What to work on: Your job is to return every line of the listing holding the string "await".

*** Recorded information Section Begins ***

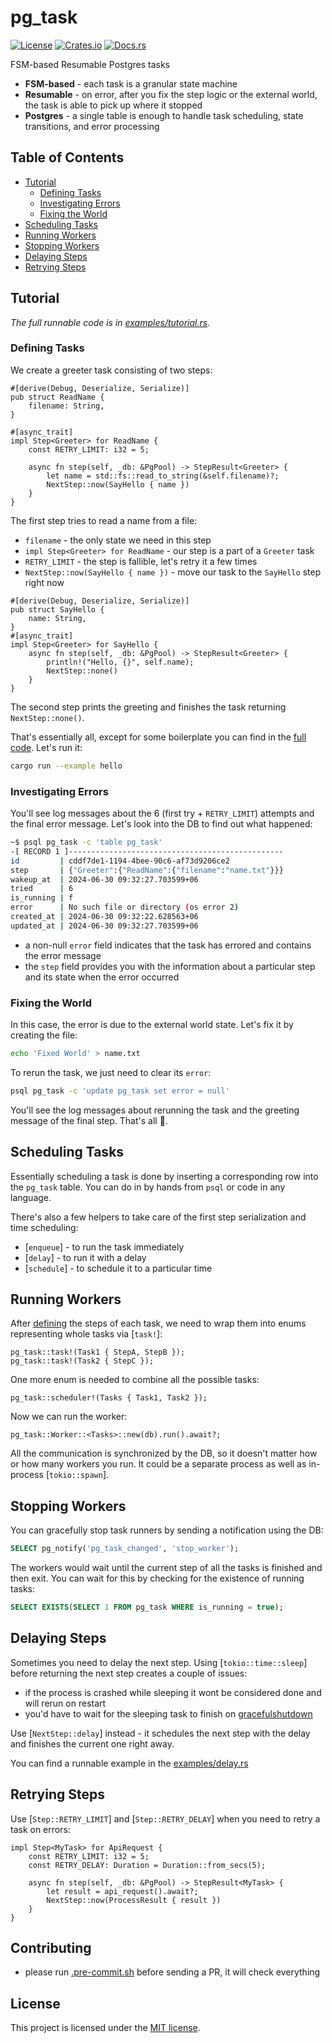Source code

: # pg_task

[![License](https://img.shields.io/crates/l/pg_task.svg)](https://choosealicense.com/licenses/mit/)
[![Crates.io](https://img.shields.io/crates/v/pg_task.svg)](https://crates.io/crates/pg_task)
[![Docs.rs](https://docs.rs/pg_task/badge.svg)](https://docs.rs/pg_task)

FSM-based Resumable Postgres tasks

- **FSM-based** - each task is a granular state machine
- **Resumable** - on error, after you fix the step logic or the external
  world, the task is able to pick up where it stopped
- **Postgres** - a single table is enough to handle task scheduling, state
  transitions, and error processing

## Table of Contents

- [Tutorial](#tutorial)
  - [Defining Tasks](#defining-tasks)
  - [Investigating Errors](#investigating-errors)
  - [Fixing the World](#fixing-the-world)
- [Scheduling Tasks](#scheduling-tasks)
- [Running Workers](#running-workers)
- [Stopping Workers](#stopping-workers)
- [Delaying Steps](#delaying-steps)
- [Retrying Steps](#retrying-steps)

## Tutorial

_The full runnable code is in [examples/tutorial.rs][tutorial-example]._

### Defining Tasks

We create a greeter task consisting of two steps:

```rust,ignore
#[derive(Debug, Deserialize, Serialize)]
pub struct ReadName {
    filename: String,
}

#[async_trait]
impl Step<Greeter> for ReadName {
    const RETRY_LIMIT: i32 = 5;

    async fn step(self, _db: &PgPool) -> StepResult<Greeter> {
        let name = std::fs::read_to_string(&self.filename)?;
        NextStep::now(SayHello { name })
    }
}
```

The first step tries to read a name from a file:

- `filename` - the only state we need in this step
- `impl Step<Greeter> for ReadName` - our step is a part of a `Greeter` task
- `RETRY_LIMIT` - the step is fallible, let's retry it a few times
- `NextStep::now(SayHello { name })` - move our task to the `SayHello` step
  right now

```rust,ignore
#[derive(Debug, Deserialize, Serialize)]
pub struct SayHello {
    name: String,
}
#[async_trait]
impl Step<Greeter> for SayHello {
    async fn step(self, _db: &PgPool) -> StepResult<Greeter> {
        println!("Hello, {}", self.name);
        NextStep::none()
    }
}
```

The second step prints the greeting and finishes the task returning
`NextStep::none()`.

That's essentially all, except for some boilerplate you can find in the
[full code][tutorial-example]. Let's run it:

```bash
cargo run --example hello
```

### Investigating Errors

You'll see log messages about the 6 (first try + `RETRY_LIMIT`) attempts and
the final error message. Let's look into the DB to find out what happened:

```bash
~$ psql pg_task -c 'table pg_task'
-[ RECORD 1 ]------------------------------------------------
id         | cddf7de1-1194-4bee-90c6-af73d9206ce2
step       | {"Greeter":{"ReadName":{"filename":"name.txt"}}}
wakeup_at  | 2024-06-30 09:32:27.703599+06
tried      | 6
is_running | f
error      | No such file or directory (os error 2)
created_at | 2024-06-30 09:32:22.628563+06
updated_at | 2024-06-30 09:32:27.703599+06
```

- a non-null `error` field indicates that the task has errored and contains
  the error message
- the `step` field provides you with the information about a particular step
  and its state when the error occurred

### Fixing the World

In this case, the error is due to the external world state. Let's fix it by
creating the file:

```bash
echo 'Fixed World' > name.txt
```

To rerun the task, we just need to clear its `error`:

```bash
psql pg_task -c 'update pg_task set error = null'
```

You'll see the log messages about rerunning the task and the greeting
message of the final step. That's all 🎉.

## Scheduling Tasks

Essentially scheduling a task is done by inserting a corresponding row into
the `pg_task` table. You can do in by hands from `psql` or code in any
language.

There's also a few helpers to take care of the first step serialization and
time scheduling:
- [`enqueue`] - to run the task immediately
- [`delay`] - to run it with a delay
- [`schedule`] - to schedule it to a particular time

## Running Workers

After [defining](#defining-tasks) the steps of each task, we need to
wrap them into enums representing whole tasks via [`task!`]:

```rust,ignore
pg_task::task!(Task1 { StepA, StepB });
pg_task::task!(Task2 { StepC });
```

One more enum is needed to combine all the possible tasks:

```rust,ignore
pg_task::scheduler!(Tasks { Task1, Task2 });
```

Now we can run the worker:

```rust,ignore
pg_task::Worker::<Tasks>::new(db).run().await?;
```

All the communication is synchronized by the DB, so it doesn't matter how or
how many workers you run. It could be a separate process as well as
in-process [`tokio::spawn`].

## Stopping Workers

You can gracefully stop task runners by sending a notification using the
DB:

```sql
SELECT pg_notify('pg_task_changed', 'stop_worker');
```

The workers would wait until the current step of all the tasks is finished
and then exit. You can wait for this by checking for the existence of
running tasks:

```sql
SELECT EXISTS(SELECT 1 FROM pg_task WHERE is_running = true);
```

## Delaying Steps

Sometimes you need to delay the next step. Using [`tokio::time::sleep`]
before returning the next step creates a couple of issues:

- if the process is crashed while sleeping it wont be considered done and
  will rerun on restart
- you'd have to wait for the sleeping task to finish on [gracefulshutdown](#stopping-workers)

Use [`NextStep::delay`] instead - it schedules the next step with the delay
and finishes the current one right away.

You can find a runnable example in the [examples/delay.rs][delay-example]

## Retrying Steps

Use [`Step::RETRY_LIMIT`] and [`Step::RETRY_DELAY`] when you need to retry a
task on errors:

```rust,ignore
impl Step<MyTask> for ApiRequest {
    const RETRY_LIMIT: i32 = 5;
    const RETRY_DELAY: Duration = Duration::from_secs(5);

    async fn step(self, _db: &PgPool) -> StepResult<MyTask> {
        let result = api_request().await?;
        NextStep::now(ProcessResult { result })
    }
}
```

## Contributing

- please run [.pre-commit.sh] before sending a PR, it will check everything

## License

This project is licensed under the [MIT license](LICENSE).

[.pre-commit.sh]: https://github.com/imbolc/pg_task/blob/main/.pre-commit.sh
[delay-example]: https://github.com/imbolc/pg_task/blob/main/examples/delay.rs
[tutorial-example]: https://github.com/imbolc/pg_task/blob/main/examples/tutorial.rs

*** Recorded information Section Ends ***

Response box:
pg_task::Worker::<Tasks>::new(db).run().await?;
        let result = api_request().await?;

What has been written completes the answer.